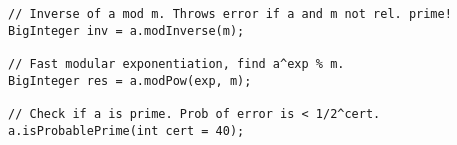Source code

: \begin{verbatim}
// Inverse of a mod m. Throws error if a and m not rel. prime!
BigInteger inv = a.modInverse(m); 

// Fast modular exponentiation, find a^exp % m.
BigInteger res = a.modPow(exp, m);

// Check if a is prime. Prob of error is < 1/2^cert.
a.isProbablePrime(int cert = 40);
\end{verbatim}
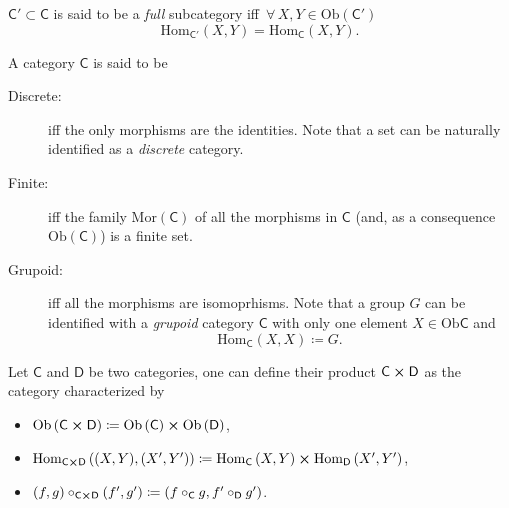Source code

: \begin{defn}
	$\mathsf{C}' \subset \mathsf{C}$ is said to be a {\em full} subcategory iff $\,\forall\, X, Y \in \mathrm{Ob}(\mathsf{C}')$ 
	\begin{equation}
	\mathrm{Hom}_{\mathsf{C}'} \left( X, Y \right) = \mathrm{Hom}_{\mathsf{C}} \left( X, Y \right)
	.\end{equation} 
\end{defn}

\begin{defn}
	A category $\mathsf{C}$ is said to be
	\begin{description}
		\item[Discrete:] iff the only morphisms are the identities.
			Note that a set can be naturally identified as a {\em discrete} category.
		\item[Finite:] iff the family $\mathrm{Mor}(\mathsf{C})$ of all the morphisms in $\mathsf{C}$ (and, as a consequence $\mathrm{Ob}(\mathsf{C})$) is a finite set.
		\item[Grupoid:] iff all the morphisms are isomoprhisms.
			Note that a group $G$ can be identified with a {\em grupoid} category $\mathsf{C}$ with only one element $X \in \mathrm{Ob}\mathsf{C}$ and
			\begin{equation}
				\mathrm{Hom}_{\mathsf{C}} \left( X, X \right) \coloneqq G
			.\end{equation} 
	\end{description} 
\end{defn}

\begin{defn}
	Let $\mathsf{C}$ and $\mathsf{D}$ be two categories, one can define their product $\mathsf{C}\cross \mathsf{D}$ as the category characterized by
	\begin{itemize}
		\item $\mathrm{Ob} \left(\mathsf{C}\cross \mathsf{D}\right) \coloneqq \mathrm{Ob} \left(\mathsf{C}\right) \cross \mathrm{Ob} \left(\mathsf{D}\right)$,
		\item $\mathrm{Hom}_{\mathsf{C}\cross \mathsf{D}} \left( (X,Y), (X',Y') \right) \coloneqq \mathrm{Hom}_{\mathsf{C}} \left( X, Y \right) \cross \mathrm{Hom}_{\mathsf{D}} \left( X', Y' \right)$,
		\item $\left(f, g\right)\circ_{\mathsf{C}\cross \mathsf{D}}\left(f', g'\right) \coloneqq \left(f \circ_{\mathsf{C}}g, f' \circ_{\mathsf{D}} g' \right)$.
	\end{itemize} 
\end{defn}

########################################

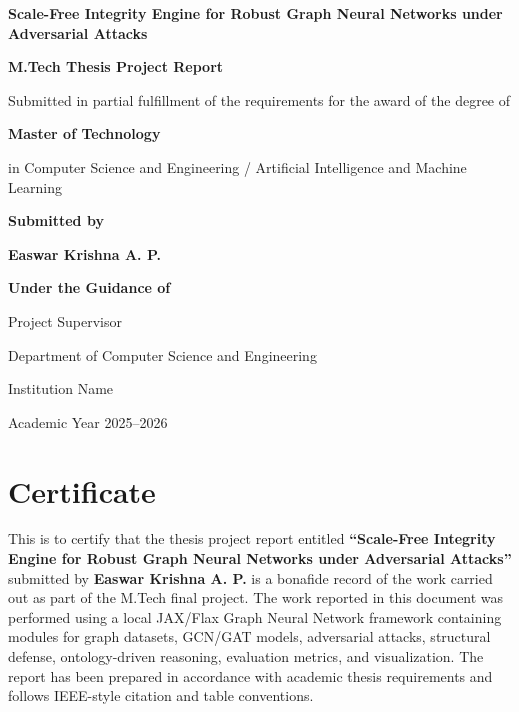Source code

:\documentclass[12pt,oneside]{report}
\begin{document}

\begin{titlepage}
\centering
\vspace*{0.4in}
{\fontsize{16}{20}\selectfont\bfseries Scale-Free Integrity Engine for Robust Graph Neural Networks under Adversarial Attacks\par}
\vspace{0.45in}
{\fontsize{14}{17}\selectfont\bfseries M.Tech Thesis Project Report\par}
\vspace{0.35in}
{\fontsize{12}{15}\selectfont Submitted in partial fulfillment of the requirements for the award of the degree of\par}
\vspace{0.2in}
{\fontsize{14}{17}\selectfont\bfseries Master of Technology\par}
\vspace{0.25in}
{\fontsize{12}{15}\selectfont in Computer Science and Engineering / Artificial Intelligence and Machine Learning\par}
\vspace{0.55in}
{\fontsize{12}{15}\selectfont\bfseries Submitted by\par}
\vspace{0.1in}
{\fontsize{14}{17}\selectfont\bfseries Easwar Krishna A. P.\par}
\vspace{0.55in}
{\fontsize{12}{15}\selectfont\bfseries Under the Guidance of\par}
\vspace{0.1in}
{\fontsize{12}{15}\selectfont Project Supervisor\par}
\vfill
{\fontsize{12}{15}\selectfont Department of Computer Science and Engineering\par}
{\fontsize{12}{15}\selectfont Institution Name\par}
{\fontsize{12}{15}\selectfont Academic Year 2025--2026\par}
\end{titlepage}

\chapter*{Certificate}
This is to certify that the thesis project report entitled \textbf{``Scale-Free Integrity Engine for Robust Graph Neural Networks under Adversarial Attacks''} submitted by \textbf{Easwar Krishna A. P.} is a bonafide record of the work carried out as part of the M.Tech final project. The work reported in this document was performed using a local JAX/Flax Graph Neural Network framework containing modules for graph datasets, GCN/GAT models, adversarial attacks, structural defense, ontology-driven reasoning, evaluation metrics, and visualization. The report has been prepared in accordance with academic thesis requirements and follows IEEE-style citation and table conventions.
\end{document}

########################################

# Work required
Report all lines of the data above that include the string "morphisms".

# Result for this exercise
		\item[Discrete:] iff the only morphisms are the identities.
		\item[Finite:] iff the family $\mathrm{Mor}(\mathsf{C})$ of all the morphisms in $\mathsf{C}$ (and, as a consequence $\mathrm{Ob}(\mathsf{C})$) is a finite set.
		\item[Grupoid:] iff all the morphisms are isomoprhisms.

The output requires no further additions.